**Exercise instructions**
Print every line below exactly. Skip the pictures.

**Input for this task**
+ + + + + + +
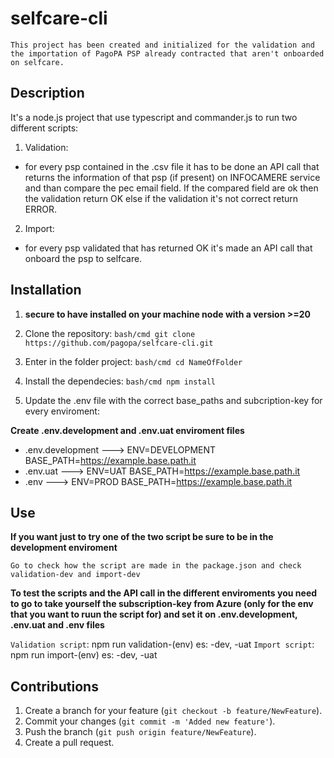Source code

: # selfcare-cli

`This project has been created and initialized for the validation and the importation of PagoPA PSP already contracted that aren't onboarded on selfcare.`

## Description

It's a node.js project that use typescript and commander.js to run two different scripts:
1) Validation:
- for every psp contained in the .csv file it has to be done an API call that returns the information of that psp (if present) on INFOCAMERE service and than compare the pec email field. If the compared field are ok then the validation return OK else if the validation it's not correct return ERROR.
2) Import:
- for every psp validated that has returned OK it's made an API call that onboard the psp to selfcare.

## Installation

1. **secure to have installed on your machine node with a version >=20**

2. Clone the repository: `bash/cmd git clone https://github.com/pagopa/selfcare-cli.git`

3. Enter in the folder project: `bash/cmd cd NameOfFolder`

4. Install the dependecies: `bash/cmd npm install`

5. Update the .env file with the correct base_paths and subcription-key for every enviroment:

**Create .env.development and .env.uat enviroment files**

- .env.development ---> ENV=DEVELOPMENT BASE_PATH=https://example.base.path.it
- .env.uat ---> ENV=UAT BASE_PATH=https://example.base.path.it
- .env ---> ENV=PROD BASE_PATH=https://example.base.path.it


## Use

**If you want just to try one of the two script be sure to be in the development enviroment**

`Go to check how the script are made in the package.json and check validation-dev and import-dev`

**To test the scripts and the API call in the different enviroments you need to go to take yourself the subscription-key from Azure (only for the env that you want to ruun the script for) and set it on .env.development, .env.uat and .env files**

`Validation script`: npm run validation-(env) es: -dev, -uat
`Import script`: npm run import-(env) es: -dev, -uat

## Contributions

1. Create a branch for your feature (`git checkout -b feature/NewFeature`).
2. Commit your changes (`git commit -m 'Added new feature'`).
3. Push the branch (`git push origin feature/NewFeature`).
4. Create a pull request.



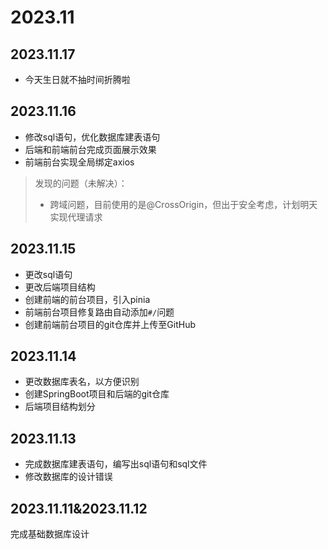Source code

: # 2023.11

## 2023.11.17

- 今天生日就不抽时间折腾啦



## 2023.11.16

- 修改sql语句，优化数据库建表语句
- 后端和前端前台完成页面展示效果
- 前端前台实现全局绑定axios

> 发现的问题（未解决）：
>
> - 跨域问题，目前使用的是@CrossOrigin，但出于安全考虑，计划明天实现代理请求



## 2023.11.15

- 更改sql语句
- 更改后端项目结构
- 创建前端的前台项目，引入pinia
- 前端前台项目修复路由自动添加`#/`问题
- 创建前端前台项目的git仓库并上传至GitHub



## 2023.11.14

- 更改数据库表名，以方便识别
- 创建SpringBoot项目和后端的git仓库
- 后端项目结构划分



## 2023.11.13

- 完成数据库建表语句，编写出sql语句和sql文件
- 修改数据库的设计错误



## 2023.11.11&2023.11.12

完成基础数据库设计
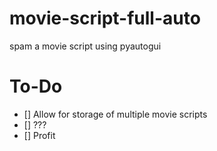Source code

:# movie-script-full-auto
spam a movie script using pyautogui

# To-Do
* [] Allow for storage of multiple movie scripts
* [] ???
* [] Profit
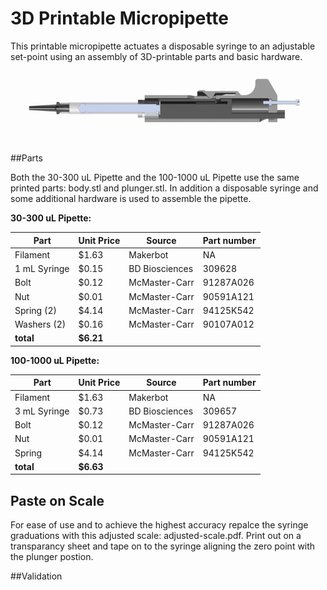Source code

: 3D Printable Micropipette
=========================

This printable micropipette actuates a disposable syringe to an adjustable set-point using an assembly of 3D-printable parts and basic hardware.

<img src="images/CAD-renderings/gifs/gif-side-cross1.gif" alt="image" style="width: 500px;"/>

##Parts

Both the 30-300 uL Pipette and the 100-1000 uL Pipette use the same printed parts: body.stl and plunger.stl. In addition a disposable syringe and some additional hardware is used to assemble the pipette.

**30-300 uL Pipette:**

| Part         | Unit Price | Source         | Part number |
|--------------|------------|----------------|-------------|
| Filament     | $1.63      | Makerbot       | NA          |
| 1 mL Syringe | $0.15      | BD Biosciences | 309628      |
| Bolt         | $0.12      | McMaster-Carr  | 91287A026   |
| Nut          | $0.01      | McMaster-Carr  | 90591A121   |
| Spring (2)   | $4.14      | McMaster-Carr  | 94125K542   |
| Washers (2)  | $0.16      | McMaster-Carr  | 90107A012   |
| **total**    | **$6.21**  |                |             |

**100-1000 uL Pipette:**

| Part         | Unit Price | Source         | Part number |
|--------------|------------|----------------|-------------|
| Filament     | $1.63      | Makerbot       | NA          |
| 3 mL Syringe | $0.73      | BD Biosciences | 309657      |
| Bolt         | $0.12      | McMaster-Carr  | 91287A026   |
| Nut          | $0.01      | McMaster-Carr  | 90591A121   |
| Spring       | $4.14      | McMaster-Carr  | 94125K542   |
| **total**    | **$6.63**  |                |             |

## Paste on Scale

For ease of use and to achieve the highest accuracy repalce the syringe graduations with this adjusted scale: adjusted-scale.pdf. Print out on a transparancy sheet and tape on to the syringe aligning the zero point with the plunger postion.

##Validation


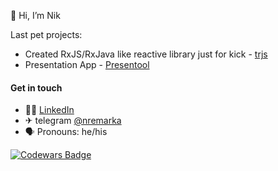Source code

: 👋 Hi, I’m Nik

Last pet projects:
- Created RxJS/RxJava like reactive library just for kick - [trjs](https://github.com/lampmaster/trjs)
- Presentation App - [Presentool](https://github.com/CodeFrontTools/presentool)

#### Get in touch

- 🧑‍💻 [LinkedIn](https://www.linkedin.com/in/nikremark)
- ✈︎ telegram [@nremarka](https://t.me/nremarka)
- 🗣️ Pronouns: he/his

[![Codewars Badge](https://www.codewars.com/users/nik.remarka/badges/micro)](https://www.codewars.com/users/nik.remarka)
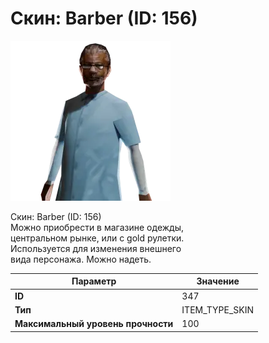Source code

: # Скин: Barber (ID: 156)

![Item Image](../img/347.webp?raw=true)

Скин: Barber (ID: 156)<br>Можно приобрести в магазине одежды,<br>центральном рынке, или с gold рулетки.<br>Используется для изменения внешнего<br>вида персонажа. Можно надеть.


| Параметр | Значение |
|----------|----------|
| **ID** | 347 |
| **Тип** | ITEM_TYPE_SKIN |
| **Максимальный уровень прочности** | 100 |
+ + + + + + +
**Exercise answer**
Source code

: # selfcare-cli

`This project has been created and initialized for the validation and the importation of PagoPA PSP already contracted that aren't onboarded on selfcare.`

## Description

It's a node.js project that use typescript and commander.js to run two different scripts:
1) Validation:
- for every psp contained in the .csv file it has to be done an API call that returns the information of that psp (if present) on INFOCAMERE service and than compare the pec email field. If the compared field are ok then the validation return OK else if the validation it's not correct return ERROR.
2) Import:
- for every psp validated that has returned OK it's made an API call that onboard the psp to selfcare.

## Installation

1. **secure to have installed on your machine node with a version >=20**

2. Clone the repository: `bash/cmd git clone https://github.com/pagopa/selfcare-cli.git`

3. Enter in the folder project: `bash/cmd cd NameOfFolder`

4. Install the dependecies: `bash/cmd npm install`

5. Update the .env file with the correct base_paths and subcription-key for every enviroment:

**Create .env.development and .env.uat enviroment files**

- .env.development ---> ENV=DEVELOPMENT BASE_PATH=https://example.base.path.it
- .env.uat ---> ENV=UAT BASE_PATH=https://example.base.path.it
- .env ---> ENV=PROD BASE_PATH=https://example.base.path.it


## Use

**If you want just to try one of the two script be sure to be in the development enviroment**

`Go to check how the script are made in the package.json and check validation-dev and import-dev`

**To test the scripts and the API call in the different enviroments you need to go to take yourself the subscription-key from Azure (only for the env that you want to ruun the script for) and set it on .env.development, .env.uat and .env files**

`Validation script`: npm run validation-(env) es: -dev, -uat
`Import script`: npm run import-(env) es: -dev, -uat

## Contributions

1. Create a branch for your feature (`git checkout -b feature/NewFeature`).
2. Commit your changes (`git commit -m 'Added new feature'`).
3. Push the branch (`git push origin feature/NewFeature`).
4. Create a pull request.



Source code

: # 2023.11

## 2023.11.17

- 今天生日就不抽时间折腾啦



## 2023.11.16

- 修改sql语句，优化数据库建表语句
- 后端和前端前台完成页面展示效果
- 前端前台实现全局绑定axios

> 发现的问题（未解决）：
>
> - 跨域问题，目前使用的是@CrossOrigin，但出于安全考虑，计划明天实现代理请求



## 2023.11.15

- 更改sql语句
- 更改后端项目结构
- 创建前端的前台项目，引入pinia
- 前端前台项目修复路由自动添加`#/`问题
- 创建前端前台项目的git仓库并上传至GitHub



## 2023.11.14

- 更改数据库表名，以方便识别
- 创建SpringBoot项目和后端的git仓库
- 后端项目结构划分



## 2023.11.13

- 完成数据库建表语句，编写出sql语句和sql文件
- 修改数据库的设计错误



## 2023.11.11&2023.11.12

完成基础数据库设计
Source code

:# movie-script-full-auto
spam a movie script using pyautogui

# To-Do
* [] Allow for storage of multiple movie scripts
* [] ???
* [] Profit
Source code

: 3D Printable Micropipette
=========================

This printable micropipette actuates a disposable syringe to an adjustable set-point using an assembly of 3D-printable parts and basic hardware.

<img src="images/CAD-renderings/gifs/gif-side-cross1.gif" alt="image" style="width: 500px;"/>

##Parts

Both the 30-300 uL Pipette and the 100-1000 uL Pipette use the same printed parts: body.stl and plunger.stl. In addition a disposable syringe and some additional hardware is used to assemble the pipette.

**30-300 uL Pipette:**

| Part         | Unit Price | Source         | Part number |
|--------------|------------|----------------|-------------|
| Filament     | $1.63      | Makerbot       | NA          |
| 1 mL Syringe | $0.15      | BD Biosciences | 309628      |
| Bolt         | $0.12      | McMaster-Carr  | 91287A026   |
| Nut          | $0.01      | McMaster-Carr  | 90591A121   |
| Spring (2)   | $4.14      | McMaster-Carr  | 94125K542   |
| Washers (2)  | $0.16      | McMaster-Carr  | 90107A012   |
| **total**    | **$6.21**  |                |             |

**100-1000 uL Pipette:**

| Part         | Unit Price | Source         | Part number |
|--------------|------------|----------------|-------------|
| Filament     | $1.63      | Makerbot       | NA          |
| 3 mL Syringe | $0.73      | BD Biosciences | 309657      |
| Bolt         | $0.12      | McMaster-Carr  | 91287A026   |
| Nut          | $0.01      | McMaster-Carr  | 90591A121   |
| Spring       | $4.14      | McMaster-Carr  | 94125K542   |
| **total**    | **$6.63**  |                |             |

## Paste on Scale

For ease of use and to achieve the highest accuracy repalce the syringe graduations with this adjusted scale: adjusted-scale.pdf. Print out on a transparancy sheet and tape on to the syringe aligning the zero point with the plunger postion.

##Validation


Source code

: 👋 Hi, I’m Nik

Last pet projects:
- Created RxJS/RxJava like reactive library just for kick - [trjs](https://github.com/lampmaster/trjs)
- Presentation App - [Presentool](https://github.com/CodeFrontTools/presentool)

#### Get in touch

- 🧑‍💻 [LinkedIn](https://www.linkedin.com/in/nikremark)
- ✈︎ telegram [@nremarka](https://t.me/nremarka)
- 🗣️ Pronouns: he/his

[![Codewars Badge](https://www.codewars.com/users/nik.remarka/badges/micro)](https://www.codewars.com/users/nik.remarka)
Source code

: # Скин: Barber (ID: 156)

![Item Image](../img/347.webp?raw=true)

Скин: Barber (ID: 156)<br>Можно приобрести в магазине одежды,<br>центральном рынке, или с gold рулетки.<br>Используется для изменения внешнего<br>вида персонажа. Можно надеть.


| Параметр | Значение |
|----------|----------|
| **ID** | 347 |
| **Тип** | ITEM_TYPE_SKIN |
| **Максимальный уровень прочности** | 100 |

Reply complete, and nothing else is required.